If you’ve ever been to the shores of the US Virgin or British Virgin Islands, you have experienced the beautiful landscapes of those islands.
Irma was the strongest hurricane to hit the Virgin Islands, with winds reaching over 220 miles per hour. In its wake, it left a post-apocalyptic trail of devastation. Trees and telephone poles were snapped in half; the storm decimated businesses, and left up to 80 percent of the population without habitable homes.
St John is mostly a national forest, which makes it very hard for recovery. Some estimate the island could be without power for up to nine months.
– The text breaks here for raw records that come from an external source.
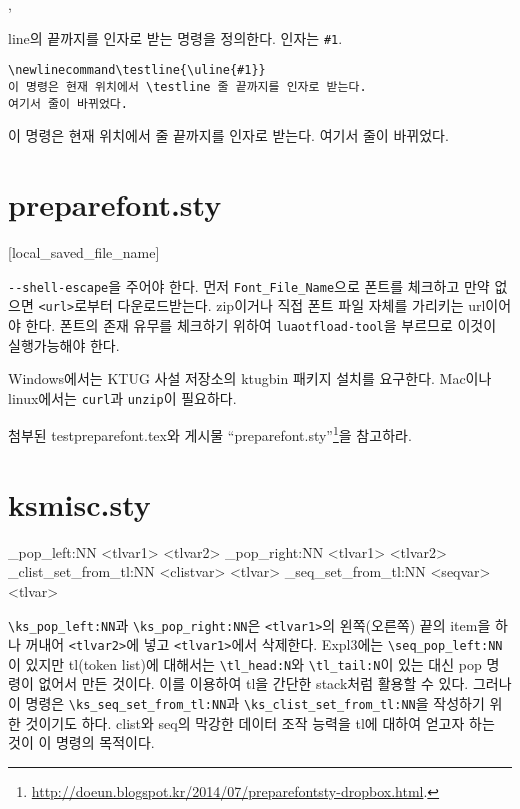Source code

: \documentclass[nanum,b5paper]{oblivoir}
\begin{document}
\bigskip 

\begin{boxedverbatim}
\newlinecommand, \renewlinecommand
\end{boxedverbatim}

line의 끝까지를 인자로 받는 명령을 정의한다. 인자는 \verb|#1|.
\begin{verbatim}
\newlinecommand\testline{\uline{#1}}
이 명령은 현재 위치에서 \testline 줄 끝까지를 인자로 받는다.
여기서 줄이 바뀌었다.
\end{verbatim}
\newlinecommand{}
이 명령은 현재 위치에서 \testline 줄 끝까지를 인자로 받는다.
여기서 줄이 바뀌었다.

\section{preparefont.sty}

\begin{boxedverbatim}
[local_saved_file_name]
\end{boxedverbatim}

\verb|--shell-escape|을 주어야 한다. 먼저 \verb|Font_File_Name|으로 폰트를 체크하고 만약 없으면 \verb|<url>|로부터 다운로드받는다. zip이거나 직접 폰트 파일 자체를 가리키는 url이어야 한다.
폰트의 존재 유무를 체크하기 위하여 \verb|luaotfload-tool|을 부르므로 이것이 실행가능해야 한다.

Windows에서는 KTUG 사설 저장소의 ktugbin 패키지 설치를 요구한다.
Mac이나 linux에서는 \verb|curl|과 \verb|unzip|이 필요하다.

첨부된 testpreparefont.tex와 게시물 ``preparefont.sty''\footnote{\url{http://doeun.blogspot.kr/2014/07/preparefontsty-dropbox.html}.}을 참고하라.

\section{ksmisc.sty}

\begin{boxedverbatim}
\ks_pop_left:NN <tlvar1> <tlvar2>
\ks_pop_right:NN <tlvar1> <tlvar2>
\ks_clist_set_from_tl:NN <clistvar> <tlvar>
\ks_seq_set_from_tl:NN <seqvar> <tlvar>
\end{boxedverbatim}

\verb|\ks_pop_left:NN|과 \verb|\ks_pop_right:NN|은 \verb|<tlvar1>|의 왼쪽(오른쪽) 끝의 item을
하나 꺼내어 \verb|<tlvar2>|에 넣고 \verb|<tlvar1>|에서 삭제한다.
Expl3에는 \verb|\seq_pop_left:NN|이 있지만 tl(token list)에 대해서는 \verb|\tl_head:N|와 \verb|\tl_tail:N|이 있는 대신 pop 명령이 없어서 만든 것이다. 이를 이용하여 tl을 간단한 stack처럼 활용할 수 있다.
그러나 이 명령은 \verb|\ks_seq_set_from_tl:NN|과 \verb|\ks_clist_set_from_tl:NN|을 작성하기 위한 것이기도 하다. clist와 seq의 막강한 데이터 조작 능력을 tl에 대하여 얻고자 하는 것이 이 명령의 목적이다.
\end{document}
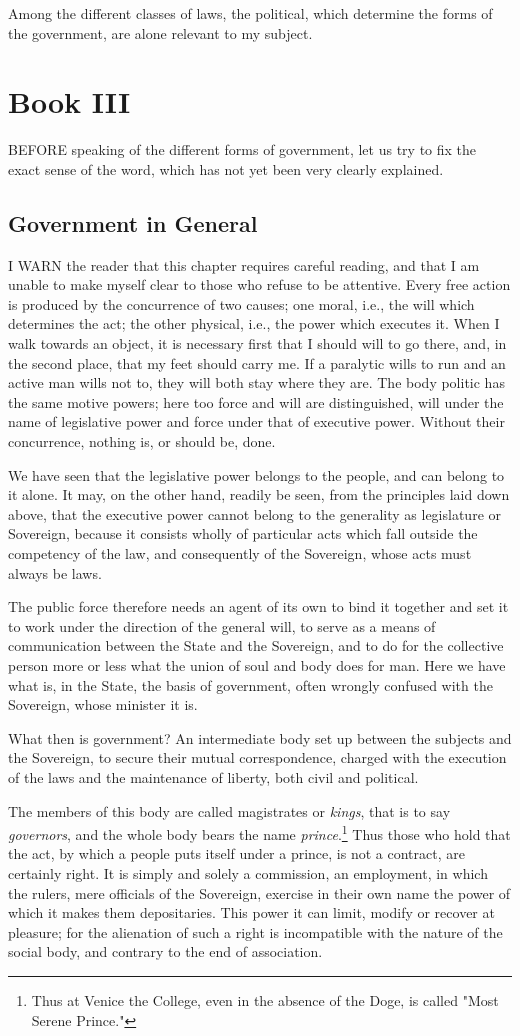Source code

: \documentclass[12pt]{book}
\newcommand{\mychapter}[2]{
\setcounter{chapter}{#1}
    \setcounter{section}{0}
    \chapter*{#2}
    \addcontentsline{toc}{chapter}{#2}
}
\begin{document}
Among the different classes of laws, the political, which determine the forms of the government, are alone relevant to my subject.



\mychapter{3}{Book III}
BEFORE speaking of the different forms of government, let us try to fix the exact sense of the word, which has not yet been very clearly explained.
\section{Government in General}
I WARN the reader that this chapter requires careful reading, and that I am unable to make myself clear to those who refuse to be attentive. Every free action is produced by the concurrence of two causes; one moral, i.e., the will which determines the act; the other physical, i.e., the power which executes it. When I walk towards an object, it is necessary first that I should will to go there, and, in the second place, that my feet should carry me. If a paralytic wills to run and an active man wills not to, they will both stay where they are. The body politic has the same motive powers; here too force and will are distinguished, will under the name of legislative power and force under that of executive power. Without their concurrence, nothing is, or should be, done.

We have seen that the legislative power belongs to the people, and can belong to it alone. It may, on the other hand, readily be seen, from the principles laid down above, that the executive power cannot belong to the generality as legislature or Sovereign, because it consists wholly of particular acts which fall outside the competency of the law, and consequently of the Sovereign, whose acts must always be laws.

The public force therefore needs an agent of its own to bind it together and set it to work under the direction of the general will, to serve as a means of communication between the State and the Sovereign, and to do for the collective person more or less what the union of soul and body does for man. Here we have what is, in the State, the basis of government, often wrongly confused with the Sovereign, whose minister it is.

What then is government? An intermediate body set up between the subjects and the Sovereign, to secure their mutual correspondence, charged with the execution of the laws and the maintenance of liberty, both civil and political.

The members of this body are called magistrates or \textit{kings}, that is to say \textit{governors}, and the whole body bears the name \textit{prince}.\footnote{Thus at Venice the College, even in the absence of the Doge, is called "Most Serene Prince."} Thus those who hold that the act, by which a people puts itself under a prince, is not a contract, are certainly right. It is simply and solely a commission, an employment, in which the rulers, mere officials of the Sovereign, exercise in their own name the power of which it makes them depositaries. This power it can limit, modify or recover at pleasure; for the alienation of such a right is incompatible with the nature of the social body, and contrary to the end of association.
\end{document}
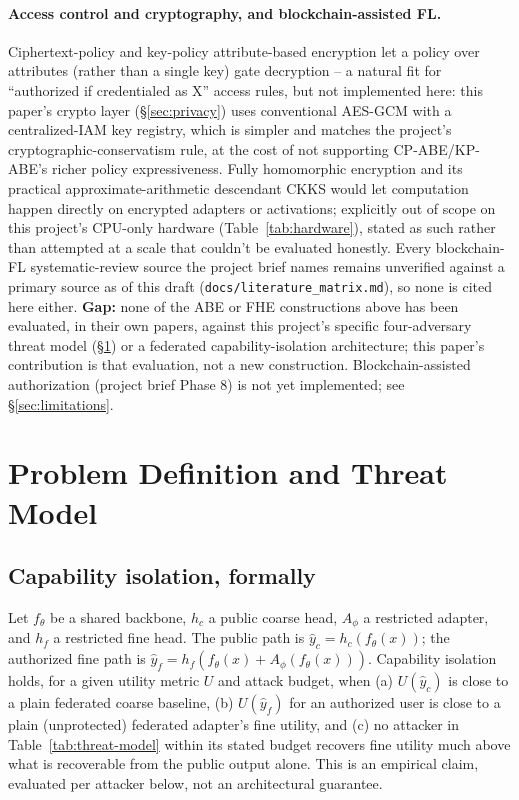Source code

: \documentclass[11pt]{article}
\begin{document}
\paragraph{Access control and cryptography, and blockchain-assisted FL.}
Ciphertext-policy \citep{bethencourt2007ciphertext} and key-policy
\citep{goyal2006attribute} attribute-based encryption let a policy over
attributes (rather than a single key) gate decryption -- a natural fit for
``authorized if credentialed as X'' access rules, but not implemented here:
this paper's crypto layer (\S\ref{sec:privacy}) uses conventional AES-GCM
with a centralized-IAM key registry, which is simpler and matches the
project's cryptographic-conservatism rule, at the cost of not supporting
CP-ABE/KP-ABE's richer policy expressiveness. Fully homomorphic encryption
\citep{gentry2009fully} and its practical approximate-arithmetic
descendant CKKS \citep{cheon2017homomorphic} would let computation happen
directly on encrypted adapters or activations; explicitly out of scope on
this project's CPU-only hardware (Table~\ref{tab:hardware}), stated as such
rather than attempted at a scale that couldn't be evaluated honestly.
Every blockchain-FL systematic-review source the project brief names
remains unverified against a primary source as of this draft
(\texttt{docs/literature\_matrix.md}), so none is cited here either.
\textbf{Gap:} none of the ABE or FHE
constructions above has been evaluated, in their own papers, against this
project's specific four-adversary threat model (\S\ref{sec:threat}) or a
federated capability-isolation architecture; this paper's contribution is
that evaluation, not a new construction. Blockchain-assisted authorization
(project brief Phase 8) is not yet implemented; see
\S\ref{sec:limitations}.

\section{Problem Definition and Threat Model}
\label{sec:threat}

\subsection{Capability isolation, formally}
Let $f_\theta$ be a shared backbone, $h_c$ a public coarse head, $A_\phi$ a
restricted adapter, and $h_f$ a restricted fine head. The public path is
$\hat y_c = h_c(f_\theta(x))$; the authorized fine path is
$\hat y_f = h_f(f_\theta(x) + A_\phi(f_\theta(x)))$. Capability isolation
holds, for a given utility metric $U$ and attack budget, when (a)
$U(\hat y_c)$ is close to a plain federated coarse baseline, (b)
$U(\hat y_f)$ for an authorized user is close to a plain (unprotected)
federated adapter's fine utility, and (c) no attacker in
Table~\ref{tab:threat-model} within its stated budget recovers fine utility
much above what is recoverable from the public output alone. This is an
empirical claim, evaluated per attacker below, not an architectural
guarantee.
\end{document}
That’s where resident and director for Virgin Island Relief Fund Matt Atkinson and his friends come in to provide assistance. While vising family on the US mainland, the group decided to do everything they could to help fellow islanders on both St. John and St. Thomas and also the British Virgin Islands.
They’ve gather hundred and thousands of pounds of supplies. Those supplies which are most needed are chainsaws, generators and water. With Maria ripping through the region again last night, they’re now looking at heartbreak again.
“The statements I’ve heard from people down there are horrific many levels of hell or what not,” says Atkinson. “Having a helpless feeling of not knowing where the next a source of relief is coming from not knowing when the next boat is going to be landing on the island to the dock to help people to evacuate. There was a massive evacuation [Tuesday]. We worked with private planes and the US Coast Guard, but its sheer terror is what they’re describing.”
For the last week or so, the staging point for much of the relief has been on Saint Croix bringing supplies by boat. Last report was winds of more than 145 miles per hour were being recorded off of St Croix’s western shore. Soon Saint Croix may need relief as well.
Atkinson says they are asking for monetary donations because it allows them to purchase the supplies and have it shipped which is much easier than trying to transport supplies down to the island.